Fourteen (26%) patients underwent cricotracheal resection while the remaining 40 (74%) patients underwent tracheal resection. The total length of resection segment ranged from 2 cm to 6 cm, with a mean (SD) length of 3.8 (1.2) cm. Thirty-six (67%) patients underwent both suprahyoid and infrahyoid laryngeal release techniques intraoperatively. Nine patients did not undergo laryngeal release, and the usage of release techniques was unable to be determined from the medical record for the remaining 9 patients. It is to be noted that the use of laryngeal release procedures was decided intraoperatively by the surgeon depending on the length of resection and the need to reduce tension on the anastomosis. All release procedures were performed by the senior author (K.O.) in the same manner. Suprahyoid and infrahyoid musculature are both removed from the hyoid between the lesser cornu and the contralateral lesser cornu, and a 1-cm middle segment of the hyoid bone was removed. All patients underwent blunt dissection of the anterior 180° portion of the trachea extending inferiorly to the level of the aortic arch. Patients were routinely extubated after surgery and T-tubes were not utilized in these cases.

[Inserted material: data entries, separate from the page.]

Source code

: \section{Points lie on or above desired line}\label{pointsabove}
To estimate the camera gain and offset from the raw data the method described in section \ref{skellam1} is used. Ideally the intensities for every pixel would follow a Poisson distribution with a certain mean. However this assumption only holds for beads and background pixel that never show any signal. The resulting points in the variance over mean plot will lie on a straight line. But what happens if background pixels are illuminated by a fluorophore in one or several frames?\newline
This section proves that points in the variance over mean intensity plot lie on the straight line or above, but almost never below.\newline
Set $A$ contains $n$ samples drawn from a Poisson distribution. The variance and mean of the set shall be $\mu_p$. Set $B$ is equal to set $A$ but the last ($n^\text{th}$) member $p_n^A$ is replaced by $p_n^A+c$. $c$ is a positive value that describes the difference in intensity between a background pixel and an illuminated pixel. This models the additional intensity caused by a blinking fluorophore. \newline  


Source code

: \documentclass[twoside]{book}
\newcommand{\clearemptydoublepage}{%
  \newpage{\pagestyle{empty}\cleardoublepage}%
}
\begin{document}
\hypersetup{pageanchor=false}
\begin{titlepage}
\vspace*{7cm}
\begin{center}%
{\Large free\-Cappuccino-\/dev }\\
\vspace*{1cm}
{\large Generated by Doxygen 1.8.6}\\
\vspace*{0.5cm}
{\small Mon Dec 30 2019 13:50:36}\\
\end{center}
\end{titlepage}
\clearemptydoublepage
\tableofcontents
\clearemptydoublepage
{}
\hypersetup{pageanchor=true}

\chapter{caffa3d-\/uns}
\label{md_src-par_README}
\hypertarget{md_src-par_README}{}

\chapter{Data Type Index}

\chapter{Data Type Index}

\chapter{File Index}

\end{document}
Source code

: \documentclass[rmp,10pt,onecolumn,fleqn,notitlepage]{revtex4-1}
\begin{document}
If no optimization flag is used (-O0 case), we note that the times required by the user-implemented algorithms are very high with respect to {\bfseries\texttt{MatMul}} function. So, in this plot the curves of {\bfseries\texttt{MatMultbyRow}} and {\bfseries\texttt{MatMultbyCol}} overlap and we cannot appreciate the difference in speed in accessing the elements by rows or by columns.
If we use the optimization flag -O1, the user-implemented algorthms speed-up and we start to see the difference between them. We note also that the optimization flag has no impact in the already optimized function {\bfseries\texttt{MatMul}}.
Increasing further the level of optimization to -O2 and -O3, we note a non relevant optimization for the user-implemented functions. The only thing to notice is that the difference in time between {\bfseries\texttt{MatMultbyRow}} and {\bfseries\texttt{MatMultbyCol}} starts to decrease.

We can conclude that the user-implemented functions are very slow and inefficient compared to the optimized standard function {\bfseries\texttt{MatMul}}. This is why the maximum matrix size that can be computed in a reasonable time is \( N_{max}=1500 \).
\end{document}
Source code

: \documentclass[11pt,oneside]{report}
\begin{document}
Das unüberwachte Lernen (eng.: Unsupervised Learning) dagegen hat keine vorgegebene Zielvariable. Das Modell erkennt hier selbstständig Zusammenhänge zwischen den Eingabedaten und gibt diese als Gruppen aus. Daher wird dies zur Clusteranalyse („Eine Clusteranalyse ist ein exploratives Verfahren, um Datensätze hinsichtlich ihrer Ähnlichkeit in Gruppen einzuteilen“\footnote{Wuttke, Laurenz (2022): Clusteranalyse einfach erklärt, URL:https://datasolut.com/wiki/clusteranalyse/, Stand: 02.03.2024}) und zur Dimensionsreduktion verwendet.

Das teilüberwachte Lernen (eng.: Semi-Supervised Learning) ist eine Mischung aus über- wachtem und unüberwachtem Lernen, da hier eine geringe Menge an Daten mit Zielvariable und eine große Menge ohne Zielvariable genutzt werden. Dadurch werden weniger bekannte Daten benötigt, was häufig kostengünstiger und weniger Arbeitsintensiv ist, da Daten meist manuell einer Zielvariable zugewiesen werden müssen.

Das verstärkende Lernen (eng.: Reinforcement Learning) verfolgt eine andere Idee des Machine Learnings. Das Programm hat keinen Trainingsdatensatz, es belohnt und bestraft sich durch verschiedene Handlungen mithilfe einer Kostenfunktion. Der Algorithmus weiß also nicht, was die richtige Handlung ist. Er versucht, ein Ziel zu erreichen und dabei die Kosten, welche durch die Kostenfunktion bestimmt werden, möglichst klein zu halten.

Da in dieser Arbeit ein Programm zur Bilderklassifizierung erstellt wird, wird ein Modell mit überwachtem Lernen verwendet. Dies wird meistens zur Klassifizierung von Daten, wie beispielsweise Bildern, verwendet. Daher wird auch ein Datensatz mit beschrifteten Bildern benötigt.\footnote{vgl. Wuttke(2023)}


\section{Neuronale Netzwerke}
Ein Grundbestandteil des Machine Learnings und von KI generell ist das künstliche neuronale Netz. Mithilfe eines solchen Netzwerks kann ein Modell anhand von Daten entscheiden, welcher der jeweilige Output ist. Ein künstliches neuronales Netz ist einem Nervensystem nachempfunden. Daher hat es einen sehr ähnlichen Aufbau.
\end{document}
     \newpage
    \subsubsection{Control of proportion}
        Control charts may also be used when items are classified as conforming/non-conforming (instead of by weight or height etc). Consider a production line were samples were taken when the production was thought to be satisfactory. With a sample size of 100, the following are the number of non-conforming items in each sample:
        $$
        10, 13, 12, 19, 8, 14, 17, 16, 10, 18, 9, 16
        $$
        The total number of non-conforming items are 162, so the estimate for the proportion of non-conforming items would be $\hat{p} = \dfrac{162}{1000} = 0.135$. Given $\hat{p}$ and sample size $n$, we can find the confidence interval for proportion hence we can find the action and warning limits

The FOIS scores were measured at various time points in the preoperative and postoperative course (Figure 1). The median (range) FOIS score for all patients preoperatively was 7 (3-7). In the immediate postoperative period, the FOIS score was 4 (1-7) on POD 3, POD 5, and POD 7. On the day of discharge, FOIS was 5 (1-7), and at the 1-month postoperative follow-up visit, it was 7 (1-7). Twenty-three (44.2%) of patients on POD 3, 20 (39.2%) on POD 5, 14 (45.2%) on POD 7, 12 (23.5%) on discharge, and 8 (15.7%) at follow-up visit had substantial limitations on oral intake with FOIS less than or equal to 3.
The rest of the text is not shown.